* _Exercise prompt_
Starting with the first line of the data below, copy each line up to and including the one containing "multiple tracking platforms". Pictures stay out.

* _Data supplied_
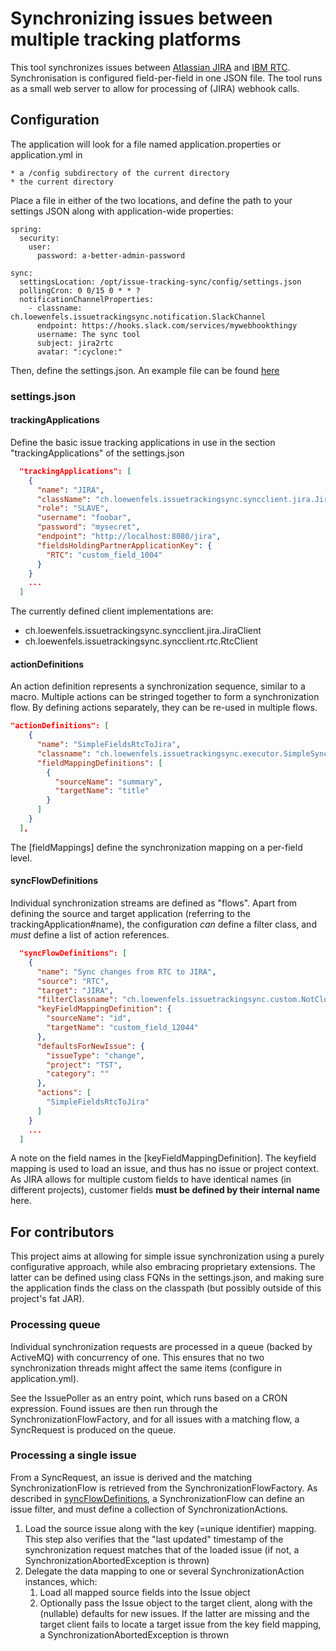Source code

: # Synchronizing issues between multiple tracking platforms

This tool synchronizes issues between [Atlassian JIRA](https://www.atlassian.com/software/jira) and [IBM RTC](https://jazz.net/products/rational-team-concert/). Synchronisation is configured field-per-field in one JSON file. The tool runs as a small web server to allow for processing of (JIRA) webhook calls. 

## Configuration

The application will look for a file named application.properties or application.yml in

    * a /config subdirectory of the current directory
    * the current directory

Place a file in either of the two locations, and define the path to your settings JSON along with application-wide properties:

```
spring:
  security:
    user:
      password: a-better-admin-password

sync:
  settingsLocation: /opt/issue-tracking-sync/config/settings.json
  pollingCron: 0 0/15 0 * * ?
  notificationChannelProperties:
    - classname: ch.loewenfels.issuetrackingsync.notification.SlackChannel
      endpoint: https://hooks.slack.com/services/mywebhookthingy
      username: The sync tool
      subject: jira2rtc
      avatar: ":cyclone:"
```

Then, define the settings.json. An example file can be found [here](https://github.com/loewenfels/issue-tracking-sync/blob/master/src/test/resources/settings.json)

### settings.json

#### trackingApplications

Define the basic issue tracking applications in use in the section "trackingApplications" of the settings.json 

```json
  "trackingApplications": [
    {
      "name": "JIRA",
      "className": "ch.loewenfels.issuetrackingsync.syncclient.jira.JiraClient",
      "role": "SLAVE",
      "username": "foobar",
      "password": "mysecret",
      "endpoint": "http://localhost:8080/jira",
      "fieldsHoldingPartnerApplicationKey": {
        "RTC": "custom_field_1004"
      }
    }
    ...
  ]
```

The currently defined client implementations are:
- ch.loewenfels.issuetrackingsync.syncclient.jira.JiraClient
- ch.loewenfels.issuetrackingsync.syncclient.rtc.RtcClient

#### actionDefinitions

An action definition represents a synchronization sequence, similar to a macro. Multiple actions can be stringed together
to form a synchronization flow. By defining actions separately, they can be re-used in multiple flows. 

```json
"actionDefinitions": [
    {
      "name": "SimpleFieldsRtcToJira",
      "classname": "ch.loewenfels.issuetrackingsync.executor.SimpleSynchronizationAction",
      "fieldMappingDefinitions": [
        {
          "sourceName": "summary",
          "targetName": "title"
        }
      ]
    }
  ],
```

The [fieldMappings] define the synchronization mapping on a per-field level.

#### syncFlowDefinitions

Individual synchronization streams are defined as "flows". Apart from defining the source and target application
(referring to the trackingApplication#name), the configuration *can* define a filter class, and *must* define a
list of action references. 

```json
  "syncFlowDefinitions": [
    {
      "name": "Sync changes from RTC to JIRA",
      "source": "RTC",
      "target": "JIRA",
      "filterClassname": "ch.loewenfels.issuetrackingsync.custom.NotClosedChangeFilter",
      "keyFieldMappingDefinition": {
        "sourceName": "id",
        "targetName": "custom_field_12044"
      },
      "defaultsForNewIssue": {
        "issueType": "change",
        "project": "TST",
        "category": ""
      },
      "actions": [
        "SimpleFieldsRtcToJira"
      ]
    }
    ...
  ]
```

A note on the field names in the [keyFieldMappingDefinition]. The keyfield mapping is used to load an issue, and thus 
has no issue or project context. As JIRA allows for multiple custom fields to have identical names (in different projects),
customer fields **must be defined by their internal name** here. 

## For contributors

This project aims at allowing for simple issue synchronization using a purely configurative approach, while also embracing 
proprietary extensions. The latter can be defined using class FQNs in the settings.json, and making sure the application
finds the class on the classpath (but possibly outside of this project's fat JAR).

### Processing queue

Individual synchronization requests are processed in a queue (backed by ActiveMQ) with concurrency of one. This ensures 
that no two synchronization threads might affect the same items (configure in application.yml).

See the IssuePoller as an entry point, which runs based on a CRON expression. Found issues are then run through
the SynchronizationFlowFactory, and for all issues with a matching flow, a SyncRequest is produced on the queue.

### Processing a single issue

From a SyncRequest, an issue is derived and the matching SynchronizationFlow is retrieved from the 
SynchronizationFlowFactory. As described in [syncFlowDefinitions](#syncflowdefinitions), a SynchronizationFlow can
define an issue filter, and must define a collection of SynchronizationActions. 

1. Load the source issue along with the key (=unique identifier) mapping. This step also verifies that the 
   "last updated" timestamp of the synchronization request matches that of the loaded issue (if not, a 
   SynchronizationAbortedException is thrown)
2. Delegate the data mapping to one or several SynchronizationAction instances, which:
    1. Load all mapped source fields into the Issue object
    2. Optionally pass the Issue object to the target client, along with the (nullable) defaults for new issues. If the latter are 
   missing and the target client fails to locate a target issue from the key field mapping, a SynchronizationAbortedException is thrown
   
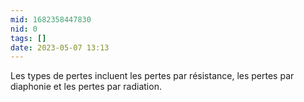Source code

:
 ```yaml
---
mid: 1682358447830
nid: 0
tags: []
date: 2023-05-07 13:13
---
```



Les types de pertes incluent les pertes par résistance, les pertes par diaphonie et les pertes par radiation.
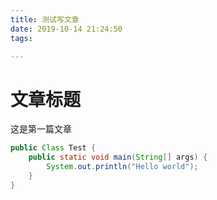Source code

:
 ```yaml
---
title: 测试写文章
date: 2019-10-14 21:24:50
tags:

---
```




# 文章标题

这是第一篇文章



```java
public Class Test {
    public static void main(String[] args) {
        System.out.println("Hello world");
    }
}
```



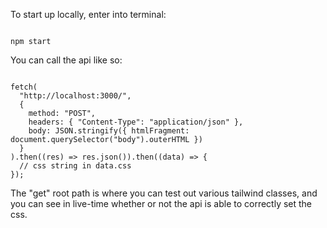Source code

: To start up locally, enter into terminal:
```

npm start

```

You can call the api like so:

```

fetch(
  "http://localhost:3000/",
  {
    method: "POST",
    headers: { "Content-Type": "application/json" },
    body: JSON.stringify({ htmlFragment: document.querySelector("body").outerHTML })
  }
).then((res) => res.json()).then((data) => {
  // css string in data.css
});

```

The "get" root path is where you can test out various tailwind classes, and you can see in live-time
whether or not the api is able to correctly set the css.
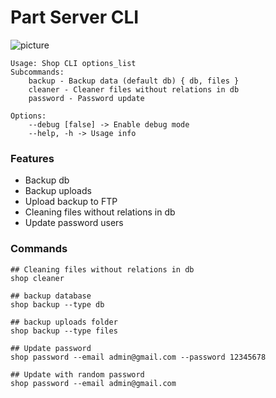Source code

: Part Server CLI
===================

![picture](https://keygenqt.github.io/km-shop/data/github-preview/preview-cli.png)

```
Usage: Shop CLI options_list
Subcommands: 
    backup - Backup data (default db) { db, files }
    cleaner - Cleaner files without relations in db
    password - Password update

Options: 
    --debug [false] -> Enable debug mode 
    --help, -h -> Usage info 
```

### Features

* Backup db
* Backup uploads
* Upload backup to FTP
* Cleaning files without relations in db
* Update password users

### Commands

```shell
## Cleaning files without relations in db
shop cleaner

## backup database
shop backup --type db

## backup uploads folder
shop backup --type files

## Update password
shop password --email admin@gmail.com --password 12345678

## Update with random password
shop password --email admin@gmail.com
```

* _Finished exercise_
Source code

: # Synchronizing issues between multiple tracking platforms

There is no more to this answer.